Previous studies showed that dysregulation of Wnt signaling by gene mutation and abnormal gene expression is one of the causative factors for gastric cancer (GC). So far, a systematic and comprehensive analysis of gene mutation, gene expression, and DNA methylation profiles of the Wnt pathway associated with gastric carcinogenesis, however, has not yet been reported. To this end, we investigated all the above-mentioned genetic alterations associated with the canonical and non-canonical Wnt pathways in GC tumors, in order to understand the molecular mechanism underlying gastric carcinogenesis.

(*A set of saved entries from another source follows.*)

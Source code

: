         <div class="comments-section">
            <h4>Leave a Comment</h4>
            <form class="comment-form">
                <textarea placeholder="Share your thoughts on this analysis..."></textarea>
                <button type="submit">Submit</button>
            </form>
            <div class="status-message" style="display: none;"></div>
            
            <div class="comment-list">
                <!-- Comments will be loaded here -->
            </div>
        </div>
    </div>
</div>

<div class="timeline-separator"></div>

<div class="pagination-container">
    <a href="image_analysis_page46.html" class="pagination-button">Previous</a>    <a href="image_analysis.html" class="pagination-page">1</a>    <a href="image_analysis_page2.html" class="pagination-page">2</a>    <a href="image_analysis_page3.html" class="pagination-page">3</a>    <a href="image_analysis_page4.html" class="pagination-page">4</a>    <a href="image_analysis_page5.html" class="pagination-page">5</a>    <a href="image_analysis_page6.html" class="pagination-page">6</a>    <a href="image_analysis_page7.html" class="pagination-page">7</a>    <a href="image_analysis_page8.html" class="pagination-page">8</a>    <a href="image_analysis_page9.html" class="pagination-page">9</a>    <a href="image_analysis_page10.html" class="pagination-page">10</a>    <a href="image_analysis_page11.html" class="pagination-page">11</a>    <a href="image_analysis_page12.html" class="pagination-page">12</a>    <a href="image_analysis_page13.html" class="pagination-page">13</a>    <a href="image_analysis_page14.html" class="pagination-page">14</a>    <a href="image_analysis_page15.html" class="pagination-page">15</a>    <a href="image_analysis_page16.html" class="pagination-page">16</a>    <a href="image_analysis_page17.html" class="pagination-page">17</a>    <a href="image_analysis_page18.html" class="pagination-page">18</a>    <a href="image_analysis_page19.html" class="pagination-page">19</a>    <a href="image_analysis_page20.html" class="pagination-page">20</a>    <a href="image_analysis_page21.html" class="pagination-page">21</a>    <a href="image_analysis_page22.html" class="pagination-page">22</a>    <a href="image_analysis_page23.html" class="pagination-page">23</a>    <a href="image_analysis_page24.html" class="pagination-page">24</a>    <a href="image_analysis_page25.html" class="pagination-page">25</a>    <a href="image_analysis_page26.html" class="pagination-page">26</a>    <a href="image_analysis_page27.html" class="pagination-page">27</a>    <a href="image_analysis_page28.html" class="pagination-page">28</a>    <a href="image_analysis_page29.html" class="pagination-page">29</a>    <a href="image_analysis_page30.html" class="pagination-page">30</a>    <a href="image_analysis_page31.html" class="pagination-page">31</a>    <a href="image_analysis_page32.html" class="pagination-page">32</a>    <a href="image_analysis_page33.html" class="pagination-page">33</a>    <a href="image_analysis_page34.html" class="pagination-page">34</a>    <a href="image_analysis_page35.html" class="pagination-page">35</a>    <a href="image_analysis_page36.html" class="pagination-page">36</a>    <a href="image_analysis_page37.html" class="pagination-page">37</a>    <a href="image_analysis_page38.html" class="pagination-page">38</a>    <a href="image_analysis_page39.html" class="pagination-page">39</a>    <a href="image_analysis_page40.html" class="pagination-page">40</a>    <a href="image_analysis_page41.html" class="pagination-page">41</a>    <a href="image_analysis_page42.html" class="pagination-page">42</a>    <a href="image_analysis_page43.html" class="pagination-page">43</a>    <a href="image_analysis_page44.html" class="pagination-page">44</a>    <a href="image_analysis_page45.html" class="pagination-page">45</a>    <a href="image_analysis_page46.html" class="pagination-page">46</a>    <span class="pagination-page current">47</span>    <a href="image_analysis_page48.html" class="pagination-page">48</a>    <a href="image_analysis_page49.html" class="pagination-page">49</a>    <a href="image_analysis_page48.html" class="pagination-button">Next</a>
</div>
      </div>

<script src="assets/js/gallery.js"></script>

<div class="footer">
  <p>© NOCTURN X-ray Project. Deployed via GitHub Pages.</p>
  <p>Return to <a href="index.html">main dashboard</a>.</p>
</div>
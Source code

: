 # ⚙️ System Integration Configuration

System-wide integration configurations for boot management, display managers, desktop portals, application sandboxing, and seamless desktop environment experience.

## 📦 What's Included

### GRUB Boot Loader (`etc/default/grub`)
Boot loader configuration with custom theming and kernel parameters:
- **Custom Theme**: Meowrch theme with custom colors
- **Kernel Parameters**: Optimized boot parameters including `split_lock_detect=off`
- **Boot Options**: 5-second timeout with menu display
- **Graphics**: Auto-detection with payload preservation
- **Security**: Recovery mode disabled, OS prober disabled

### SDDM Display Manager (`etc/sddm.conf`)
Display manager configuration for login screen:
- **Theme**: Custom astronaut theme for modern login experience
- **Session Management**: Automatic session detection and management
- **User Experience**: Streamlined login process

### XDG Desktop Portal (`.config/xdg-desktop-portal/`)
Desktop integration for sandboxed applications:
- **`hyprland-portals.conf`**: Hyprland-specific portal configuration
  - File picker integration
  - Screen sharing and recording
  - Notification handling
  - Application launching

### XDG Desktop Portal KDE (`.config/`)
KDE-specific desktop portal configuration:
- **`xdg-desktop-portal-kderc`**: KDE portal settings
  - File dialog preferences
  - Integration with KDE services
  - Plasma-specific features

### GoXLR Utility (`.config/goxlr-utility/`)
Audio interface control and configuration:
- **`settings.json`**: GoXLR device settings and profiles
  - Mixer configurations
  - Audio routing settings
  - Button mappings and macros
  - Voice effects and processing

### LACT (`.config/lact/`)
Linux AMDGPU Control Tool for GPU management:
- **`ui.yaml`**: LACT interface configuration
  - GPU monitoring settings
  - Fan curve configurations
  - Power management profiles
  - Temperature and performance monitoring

The information on gene mutations and expression was obtained from data resources, such as TCGA, GSEA, and TCGA-STAD, and was analyzed with the cBioPortal platform. We also performed in vitro analysis on DDK2 gene, a Wnt inhibitor, to characterize its role in GC tumor cells. We found that gene mutations of 43 Wnt genes and abnormal expression of 13 Wnt genes occurred at a high frequency in GC tumors, and gene amplification and deletion are the major mutation types. Clusters of DNA methylation associated with Wnt signaling genes and GC tumors were also revealed, and a significant increase in β-catenin activity was found in the hypermethylated group of GC tumors. In addition, overexpression of DKK2 gene significantly inhibited multiple biological processes of the GC cells, including their growth, clonal forming, migration, and invasion ability, and induced apoptosis of the GC cells. Our current study suggested that gene mutation, abnormal gene expression, and altered DNA methylation profiles associated with the Wnt signaling may play an important role in gastric carcinogenesis, and DKK2 gene may act as a tumor suppressor in gastric cells.